■ **WHAT YOU ARE ASKED TO DO**
Print the listing once more, exactly as written.

BEGIN

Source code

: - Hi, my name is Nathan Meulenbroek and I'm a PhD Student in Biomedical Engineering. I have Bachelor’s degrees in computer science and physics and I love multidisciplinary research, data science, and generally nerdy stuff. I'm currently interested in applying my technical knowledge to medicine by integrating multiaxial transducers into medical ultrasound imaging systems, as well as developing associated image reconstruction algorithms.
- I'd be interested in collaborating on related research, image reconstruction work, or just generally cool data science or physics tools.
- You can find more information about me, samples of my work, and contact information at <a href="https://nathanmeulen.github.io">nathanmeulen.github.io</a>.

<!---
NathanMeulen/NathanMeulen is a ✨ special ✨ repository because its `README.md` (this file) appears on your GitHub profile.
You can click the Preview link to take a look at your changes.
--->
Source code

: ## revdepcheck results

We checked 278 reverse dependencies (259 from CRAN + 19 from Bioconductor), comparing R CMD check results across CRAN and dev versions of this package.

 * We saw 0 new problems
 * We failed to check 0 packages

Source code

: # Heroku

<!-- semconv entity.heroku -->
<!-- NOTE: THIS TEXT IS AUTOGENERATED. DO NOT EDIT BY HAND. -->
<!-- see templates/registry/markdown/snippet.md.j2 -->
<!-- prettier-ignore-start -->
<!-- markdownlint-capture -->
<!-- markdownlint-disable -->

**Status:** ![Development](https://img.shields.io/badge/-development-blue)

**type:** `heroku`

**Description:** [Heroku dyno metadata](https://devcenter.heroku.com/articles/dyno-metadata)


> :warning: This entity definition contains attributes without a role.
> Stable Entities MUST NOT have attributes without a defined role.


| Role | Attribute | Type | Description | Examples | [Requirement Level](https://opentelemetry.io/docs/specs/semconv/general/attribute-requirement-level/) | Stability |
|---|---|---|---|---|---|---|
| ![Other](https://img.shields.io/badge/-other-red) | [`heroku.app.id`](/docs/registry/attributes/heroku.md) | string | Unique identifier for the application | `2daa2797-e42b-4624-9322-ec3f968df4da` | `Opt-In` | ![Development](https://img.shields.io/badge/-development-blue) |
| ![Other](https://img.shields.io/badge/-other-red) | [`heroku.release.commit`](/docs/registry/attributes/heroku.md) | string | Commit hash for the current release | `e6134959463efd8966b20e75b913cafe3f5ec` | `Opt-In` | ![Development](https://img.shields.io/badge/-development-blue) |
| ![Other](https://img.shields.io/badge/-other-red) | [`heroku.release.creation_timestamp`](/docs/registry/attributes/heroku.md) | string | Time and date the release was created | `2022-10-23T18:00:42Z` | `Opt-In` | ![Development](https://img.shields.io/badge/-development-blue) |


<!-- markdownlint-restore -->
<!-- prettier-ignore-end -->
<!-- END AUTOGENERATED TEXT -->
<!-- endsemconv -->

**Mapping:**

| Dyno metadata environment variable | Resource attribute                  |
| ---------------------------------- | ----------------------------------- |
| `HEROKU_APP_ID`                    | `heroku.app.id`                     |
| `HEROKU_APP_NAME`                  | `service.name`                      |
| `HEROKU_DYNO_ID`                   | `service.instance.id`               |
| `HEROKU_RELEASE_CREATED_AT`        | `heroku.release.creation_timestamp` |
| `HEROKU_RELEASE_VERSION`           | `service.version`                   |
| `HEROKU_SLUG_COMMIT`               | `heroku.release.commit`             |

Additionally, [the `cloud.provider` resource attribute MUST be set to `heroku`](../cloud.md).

END

■ **FINISHED EXERCISE**
Source code

: - Hi, my name is Nathan Meulenbroek and I'm a PhD Student in Biomedical Engineering. I have Bachelor’s degrees in computer science and physics and I love multidisciplinary research, data science, and generally nerdy stuff. I'm currently interested in applying my technical knowledge to medicine by integrating multiaxial transducers into medical ultrasound imaging systems, as well as developing associated image reconstruction algorithms.
- I'd be interested in collaborating on related research, image reconstruction work, or just generally cool data science or physics tools.
- You can find more information about me, samples of my work, and contact information at <a href="https://nathanmeulen.github.io">nathanmeulen.github.io</a>.

<!---
NathanMeulen/NathanMeulen is a ✨ special ✨ repository because its `README.md` (this file) appears on your GitHub profile.
You can click the Preview link to take a look at your changes.
--->
Source code

: ## revdepcheck results

We checked 278 reverse dependencies (259 from CRAN + 19 from Bioconductor), comparing R CMD check results across CRAN and dev versions of this package.

 * We saw 0 new problems
 * We failed to check 0 packages

Source code

: # Heroku

<!-- semconv entity.heroku -->
<!-- NOTE: THIS TEXT IS AUTOGENERATED. DO NOT EDIT BY HAND. -->
<!-- see templates/registry/markdown/snippet.md.j2 -->
<!-- prettier-ignore-start -->
<!-- markdownlint-capture -->
<!-- markdownlint-disable -->

**Status:** ![Development](https://img.shields.io/badge/-development-blue)

**type:** `heroku`

**Description:** [Heroku dyno metadata](https://devcenter.heroku.com/articles/dyno-metadata)


> :warning: This entity definition contains attributes without a role.
> Stable Entities MUST NOT have attributes without a defined role.


| Role | Attribute | Type | Description | Examples | [Requirement Level](https://opentelemetry.io/docs/specs/semconv/general/attribute-requirement-level/) | Stability |
|---|---|---|---|---|---|---|
| ![Other](https://img.shields.io/badge/-other-red) | [`heroku.app.id`](/docs/registry/attributes/heroku.md) | string | Unique identifier for the application | `2daa2797-e42b-4624-9322-ec3f968df4da` | `Opt-In` | ![Development](https://img.shields.io/badge/-development-blue) |
| ![Other](https://img.shields.io/badge/-other-red) | [`heroku.release.commit`](/docs/registry/attributes/heroku.md) | string | Commit hash for the current release | `e6134959463efd8966b20e75b913cafe3f5ec` | `Opt-In` | ![Development](https://img.shields.io/badge/-development-blue) |
| ![Other](https://img.shields.io/badge/-other-red) | [`heroku.release.creation_timestamp`](/docs/registry/attributes/heroku.md) | string | Time and date the release was created | `2022-10-23T18:00:42Z` | `Opt-In` | ![Development](https://img.shields.io/badge/-development-blue) |


<!-- markdownlint-restore -->
<!-- prettier-ignore-end -->
<!-- END AUTOGENERATED TEXT -->
<!-- endsemconv -->

**Mapping:**

| Dyno metadata environment variable | Resource attribute                  |
| ---------------------------------- | ----------------------------------- |
| `HEROKU_APP_ID`                    | `heroku.app.id`                     |
| `HEROKU_APP_NAME`                  | `service.name`                      |
| `HEROKU_DYNO_ID`                   | `service.instance.id`               |
| `HEROKU_RELEASE_CREATED_AT`        | `heroku.release.creation_timestamp` |
| `HEROKU_RELEASE_VERSION`           | `service.version`                   |
| `HEROKU_SLUG_COMMIT`               | `heroku.release.commit`             |

Additionally, [the `cloud.provider` resource attribute MUST be set to `heroku`](../cloud.md).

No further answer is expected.